# [EXERCISE GOAL]
Check each line below for the word "brigade" and give the number of lines that have it, nothing more.

Saved entries:
-----
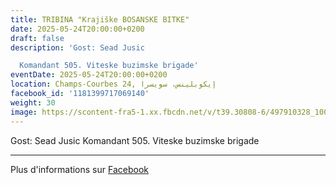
 ```yaml
---
title: TRIBINA "Krajiške BOSANSKE BITKE"
date: 2025-05-24T20:00:00+0200
draft: false
description: 'Gost: Sead Jusic

  Komandant 505. Viteske buzimske brigade'
eventDate: 2025-05-24T20:00:00+0200
location: Champs-Courbes 24, ‏إيكوبلينس‏، ‏سويسرا‏
facebook_id: '1181399717069140'
weight: 30
image: https://scontent-fra5-1.xx.fbcdn.net/v/t39.30808-6/497910328_1007825038144762_7375653666811415510_n.jpg?_nc_cat=110&ccb=1-7&_nc_sid=9e60e4&_nc_ohc=zPgWJDV5Xg4Q7kNvwGbgNRu&_nc_oc=Adkj2Z4601zhAlOBFUzwb1VXgLnQ1puIcgfRhwJKaQC8gRhJcUWoMJp4SjzHiyVWOxk&_nc_zt=23&_nc_ht=scontent-fra5-1.xx&edm=ABTKTjYEAAAA&_nc_gid=qs7j7-Z2iBJU2YhFHpT0AQ&oh=00_AfbhfXxc9gofUizR26x-TDj9QfKrsiVJVmKNPY4DKDZVWA&oe=68D3D8AF
---
```


Gost: Sead Jusic
Komandant 505. Viteske buzimske brigade

---

Plus d'informations sur [Facebook](https://facebook.com/events/1181399717069140)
-----
# [TASK RESPONSE]
2